---------- Dataset content ----------
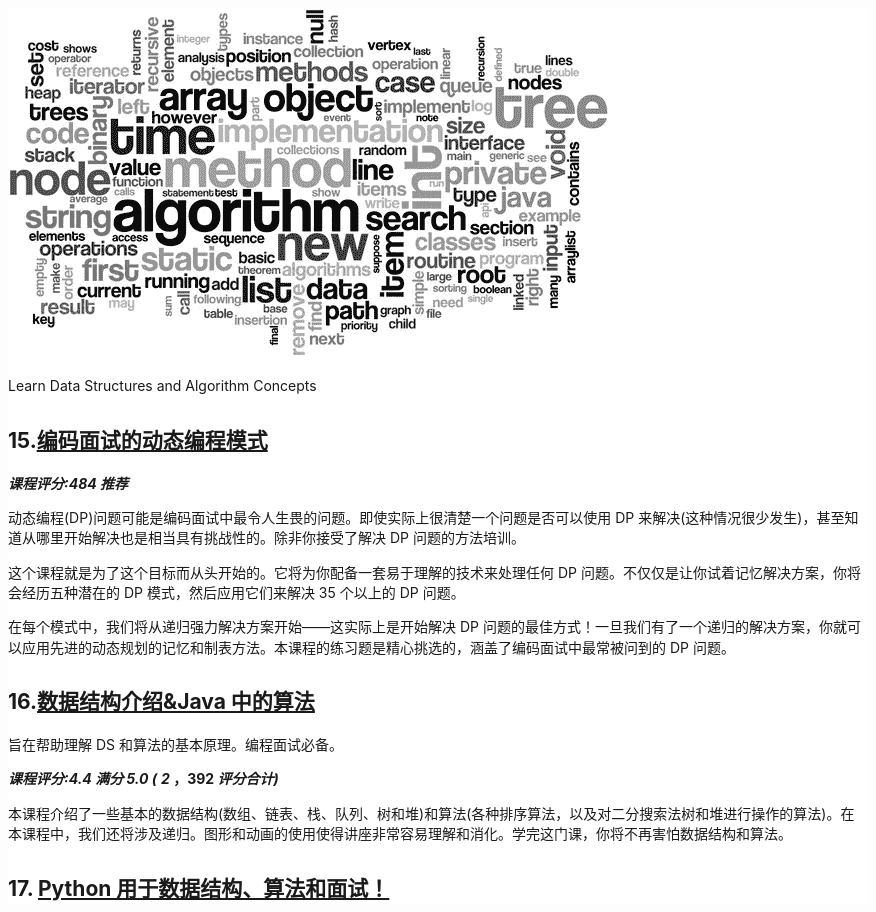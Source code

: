 ![](img/804e1d9a26d22c890958d2903e8bc0a4.png)

Learn Data Structures and Algorithm Concepts

## 15.[编码面试的动态编程模式](https://www.educative.io/collection/5668639101419520/5633779737559040?affiliate_id=5088579051061248)

***课程评分:484 推荐***

动态编程(DP)问题可能是编码面试中最令人生畏的问题。即使实际上很清楚一个问题是否可以使用 DP 来解决(这种情况很少发生)，甚至知道从哪里开始解决也是相当具有挑战性的。除非你接受了解决 DP 问题的方法培训。

这个课程就是为了这个目标而从头开始的。它将为你配备一套易于理解的技术来处理任何 DP 问题。不仅仅是让你试着记忆解决方案，你将会经历五种潜在的 DP 模式，然后应用它们来解决 35 个以上的 DP 问题。

在每个模式中，我们将从递归强力解决方案开始——这实际上是开始解决 DP 问题的最佳方式！一旦我们有了一个递归的解决方案，你就可以应用先进的动态规划的记忆和制表方法。本课程的练习题是精心挑选的，涵盖了编码面试中最常被问到的 DP 问题。

## 16.[数据结构介绍&Java 中的算法](https://click.linksynergy.com/deeplink?id=Fh5UMknfYAU&mid=39197&u1=quickcode&murl=https%3A%2F%2Fwww.udemy.com%2Fintroduction-to-data-structures-algorithms-in-java%2F)

旨在帮助理解 DS 和算法的基本原理。编程面试必备。

***课程评分:4.4 满分 5.0 (*** ***2* ，392 *评分合计)***

本课程介绍了一些基本的数据结构(数组、链表、栈、队列、树和堆)和算法(各种排序算法，以及对二分搜索法树和堆进行操作的算法)。在本课程中，我们还将涉及递归。图形和动画的使用使得讲座非常容易理解和消化。学完这门课，你将不再害怕数据结构和算法。

## 17. [Python 用于数据结构、算法和面试！](https://click.linksynergy.com/deeplink?id=Fh5UMknfYAU&mid=39197&u1=quickcode&murl=https%3A%2F%2Fwww.udemy.com%2Fpython-for-data-structures-algorithms-and-interviews%2F)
----------
In the records above, find each line with the string "click" and list it.

Response box:
## 16.[数据结构介绍&Java 中的算法](https://click.linksynergy.com/deeplink?id=Fh5UMknfYAU&mid=39197&u1=quickcode&murl=https%3A%2F%2Fwww.udemy.com%2Fintroduction-to-data-structures-algorithms-in-java%2F)
## 17. [Python 用于数据结构、算法和面试！](https://click.linksynergy.com/deeplink?id=Fh5UMknfYAU&mid=39197&u1=quickcode&murl=https%3A%2F%2Fwww.udemy.com%2Fpython-for-data-structures-algorithms-and-interviews%2F)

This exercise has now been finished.